# Action item
Locate each line below that includes "mbox" and reproduce it.

# Working data
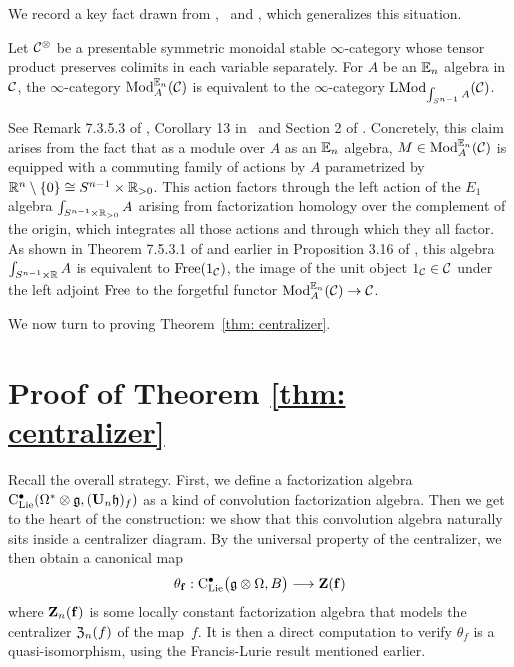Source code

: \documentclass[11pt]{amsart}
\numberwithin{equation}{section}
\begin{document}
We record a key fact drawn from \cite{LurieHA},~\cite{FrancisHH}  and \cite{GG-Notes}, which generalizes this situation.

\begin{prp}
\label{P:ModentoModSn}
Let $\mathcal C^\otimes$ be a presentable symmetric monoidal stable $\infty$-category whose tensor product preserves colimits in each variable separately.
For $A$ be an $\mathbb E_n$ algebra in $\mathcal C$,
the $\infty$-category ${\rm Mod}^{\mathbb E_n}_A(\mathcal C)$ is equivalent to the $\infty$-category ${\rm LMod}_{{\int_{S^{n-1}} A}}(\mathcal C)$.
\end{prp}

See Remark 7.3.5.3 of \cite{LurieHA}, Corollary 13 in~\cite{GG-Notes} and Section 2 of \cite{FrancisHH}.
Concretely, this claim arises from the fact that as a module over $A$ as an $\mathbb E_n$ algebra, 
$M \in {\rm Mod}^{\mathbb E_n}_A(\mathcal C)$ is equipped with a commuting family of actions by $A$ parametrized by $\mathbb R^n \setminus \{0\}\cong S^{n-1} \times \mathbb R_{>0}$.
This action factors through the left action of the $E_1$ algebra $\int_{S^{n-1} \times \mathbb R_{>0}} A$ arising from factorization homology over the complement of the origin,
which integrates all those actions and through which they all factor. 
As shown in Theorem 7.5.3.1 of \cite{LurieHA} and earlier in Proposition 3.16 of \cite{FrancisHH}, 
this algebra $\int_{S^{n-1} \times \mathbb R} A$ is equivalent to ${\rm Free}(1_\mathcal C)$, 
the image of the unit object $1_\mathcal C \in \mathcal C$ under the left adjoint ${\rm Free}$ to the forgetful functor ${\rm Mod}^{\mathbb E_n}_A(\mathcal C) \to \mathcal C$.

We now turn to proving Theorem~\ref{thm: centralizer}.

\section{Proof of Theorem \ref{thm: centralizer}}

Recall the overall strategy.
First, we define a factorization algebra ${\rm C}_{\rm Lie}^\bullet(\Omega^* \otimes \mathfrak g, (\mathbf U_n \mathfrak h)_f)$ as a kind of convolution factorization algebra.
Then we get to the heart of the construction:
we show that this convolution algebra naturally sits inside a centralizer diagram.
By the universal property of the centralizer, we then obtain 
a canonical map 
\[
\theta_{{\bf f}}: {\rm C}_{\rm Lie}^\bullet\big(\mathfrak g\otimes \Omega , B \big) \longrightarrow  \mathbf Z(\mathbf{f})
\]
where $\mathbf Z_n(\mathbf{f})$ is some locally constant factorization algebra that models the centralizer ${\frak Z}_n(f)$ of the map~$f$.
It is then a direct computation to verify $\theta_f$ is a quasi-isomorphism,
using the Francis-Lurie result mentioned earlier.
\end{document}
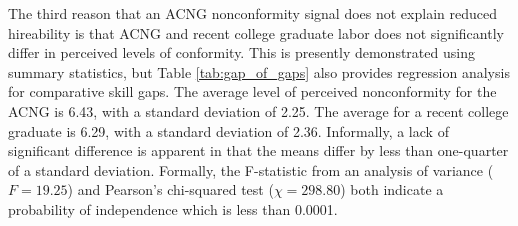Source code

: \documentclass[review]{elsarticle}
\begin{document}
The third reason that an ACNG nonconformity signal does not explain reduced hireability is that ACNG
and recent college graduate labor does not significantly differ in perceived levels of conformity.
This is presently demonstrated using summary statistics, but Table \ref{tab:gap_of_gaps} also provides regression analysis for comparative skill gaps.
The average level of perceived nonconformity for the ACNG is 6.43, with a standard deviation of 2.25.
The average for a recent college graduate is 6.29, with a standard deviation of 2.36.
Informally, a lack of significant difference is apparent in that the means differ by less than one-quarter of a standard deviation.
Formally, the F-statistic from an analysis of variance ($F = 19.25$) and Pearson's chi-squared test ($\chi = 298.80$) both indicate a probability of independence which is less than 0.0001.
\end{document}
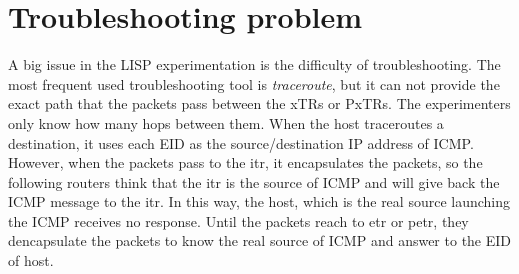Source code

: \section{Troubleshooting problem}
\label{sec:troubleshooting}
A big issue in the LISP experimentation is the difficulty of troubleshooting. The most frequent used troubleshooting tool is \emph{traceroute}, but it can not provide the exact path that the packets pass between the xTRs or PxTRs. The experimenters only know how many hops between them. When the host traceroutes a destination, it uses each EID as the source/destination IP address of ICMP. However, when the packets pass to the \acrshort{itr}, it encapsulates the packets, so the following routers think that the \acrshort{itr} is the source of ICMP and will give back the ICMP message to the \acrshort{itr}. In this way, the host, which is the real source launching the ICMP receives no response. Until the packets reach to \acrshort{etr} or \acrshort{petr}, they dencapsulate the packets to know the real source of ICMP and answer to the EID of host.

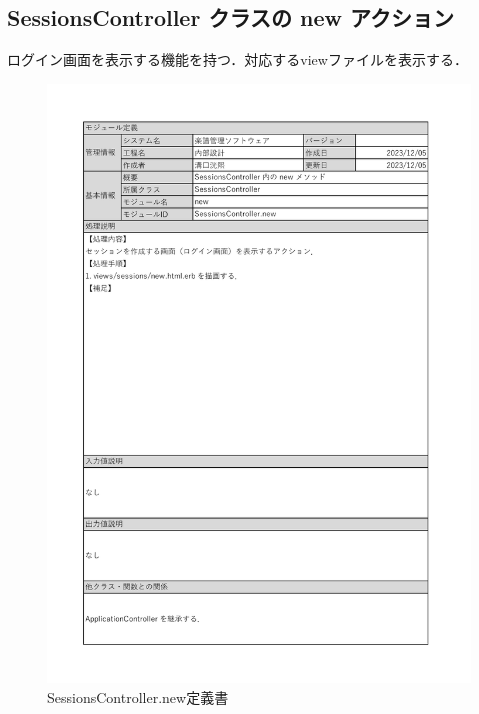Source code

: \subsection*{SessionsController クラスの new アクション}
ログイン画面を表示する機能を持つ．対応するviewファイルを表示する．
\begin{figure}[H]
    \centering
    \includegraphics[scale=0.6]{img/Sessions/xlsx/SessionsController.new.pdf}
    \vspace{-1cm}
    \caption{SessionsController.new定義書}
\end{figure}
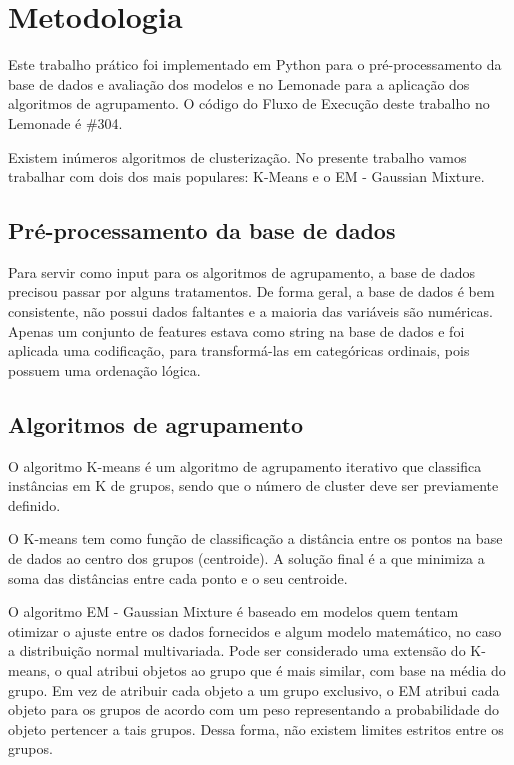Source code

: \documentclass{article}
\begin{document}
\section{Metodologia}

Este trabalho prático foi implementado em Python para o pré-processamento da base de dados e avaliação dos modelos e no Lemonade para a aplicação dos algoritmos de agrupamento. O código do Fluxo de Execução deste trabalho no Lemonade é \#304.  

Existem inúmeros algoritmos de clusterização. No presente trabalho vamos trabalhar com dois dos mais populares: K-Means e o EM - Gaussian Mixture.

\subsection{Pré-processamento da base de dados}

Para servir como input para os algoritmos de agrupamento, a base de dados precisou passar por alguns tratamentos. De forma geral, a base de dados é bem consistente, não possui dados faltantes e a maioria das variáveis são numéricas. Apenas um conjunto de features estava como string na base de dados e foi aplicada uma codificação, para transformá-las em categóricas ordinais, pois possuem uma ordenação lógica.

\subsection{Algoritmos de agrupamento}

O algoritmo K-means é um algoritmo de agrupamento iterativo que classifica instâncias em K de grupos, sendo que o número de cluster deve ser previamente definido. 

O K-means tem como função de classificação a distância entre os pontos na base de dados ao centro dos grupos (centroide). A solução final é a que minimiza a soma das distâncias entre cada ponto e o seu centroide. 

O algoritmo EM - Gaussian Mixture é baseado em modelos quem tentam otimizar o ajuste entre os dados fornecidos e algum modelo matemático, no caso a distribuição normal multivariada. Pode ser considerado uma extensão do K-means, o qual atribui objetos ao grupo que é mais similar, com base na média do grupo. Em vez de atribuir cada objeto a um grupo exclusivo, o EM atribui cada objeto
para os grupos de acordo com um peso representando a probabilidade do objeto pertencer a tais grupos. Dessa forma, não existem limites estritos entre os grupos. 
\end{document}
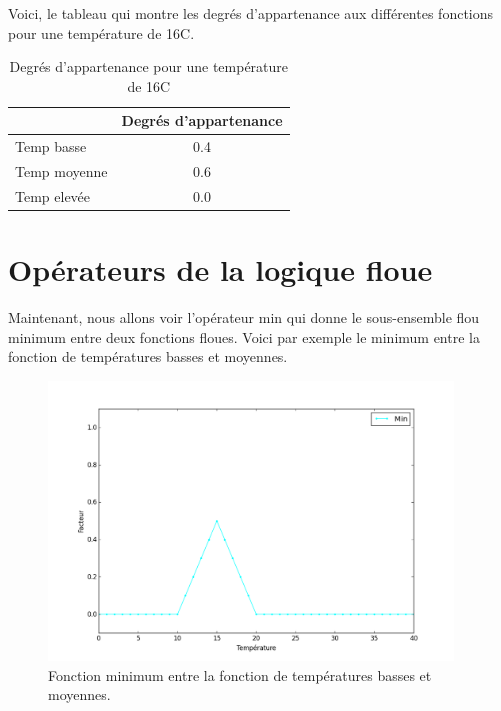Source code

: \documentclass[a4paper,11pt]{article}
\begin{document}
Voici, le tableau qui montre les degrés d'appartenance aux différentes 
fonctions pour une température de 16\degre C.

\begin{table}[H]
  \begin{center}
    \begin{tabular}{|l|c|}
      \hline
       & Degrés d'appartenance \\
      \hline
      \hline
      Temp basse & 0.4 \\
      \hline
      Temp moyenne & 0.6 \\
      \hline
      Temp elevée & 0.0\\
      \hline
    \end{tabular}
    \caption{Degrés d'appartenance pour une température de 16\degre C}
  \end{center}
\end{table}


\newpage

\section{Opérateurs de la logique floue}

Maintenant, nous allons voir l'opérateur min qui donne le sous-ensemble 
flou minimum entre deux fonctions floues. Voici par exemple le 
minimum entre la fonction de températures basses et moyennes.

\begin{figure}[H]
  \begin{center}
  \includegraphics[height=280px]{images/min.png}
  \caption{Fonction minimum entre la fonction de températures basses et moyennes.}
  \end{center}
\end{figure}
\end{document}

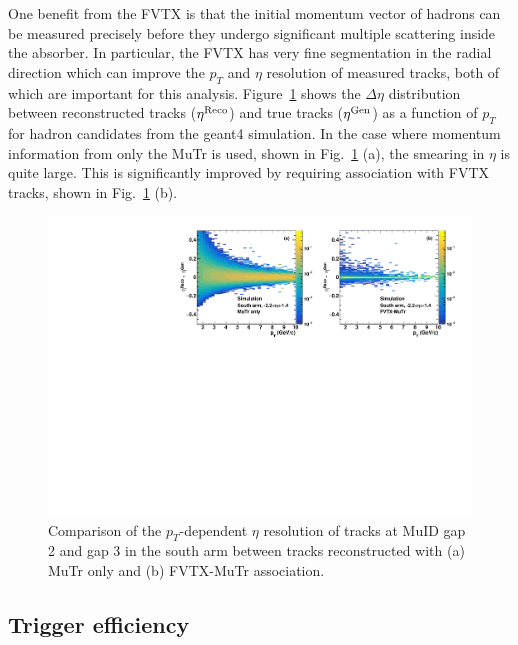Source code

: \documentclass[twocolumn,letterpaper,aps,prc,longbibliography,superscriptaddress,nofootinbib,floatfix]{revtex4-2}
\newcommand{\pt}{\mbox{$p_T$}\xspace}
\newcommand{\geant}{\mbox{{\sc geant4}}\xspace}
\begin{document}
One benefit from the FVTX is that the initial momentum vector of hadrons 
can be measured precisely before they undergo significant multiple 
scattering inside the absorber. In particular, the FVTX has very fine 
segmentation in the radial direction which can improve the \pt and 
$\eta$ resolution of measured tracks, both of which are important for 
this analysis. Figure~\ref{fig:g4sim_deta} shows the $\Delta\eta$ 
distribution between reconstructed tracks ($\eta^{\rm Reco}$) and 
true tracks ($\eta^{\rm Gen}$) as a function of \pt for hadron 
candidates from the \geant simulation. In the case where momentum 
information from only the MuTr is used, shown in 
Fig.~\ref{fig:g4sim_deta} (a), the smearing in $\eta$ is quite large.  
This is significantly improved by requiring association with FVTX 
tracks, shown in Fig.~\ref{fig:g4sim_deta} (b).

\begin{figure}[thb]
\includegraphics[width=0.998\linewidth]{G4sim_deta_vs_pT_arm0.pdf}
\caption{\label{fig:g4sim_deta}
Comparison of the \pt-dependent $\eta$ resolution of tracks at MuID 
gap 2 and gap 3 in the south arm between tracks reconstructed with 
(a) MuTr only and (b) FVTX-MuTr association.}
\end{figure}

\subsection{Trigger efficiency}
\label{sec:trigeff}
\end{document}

# Exercise response
\newcommand{\pt}{\mbox{$p_T$}\xspace}
\newcommand{\geant}{\mbox{{\sc geant4}}\xspace}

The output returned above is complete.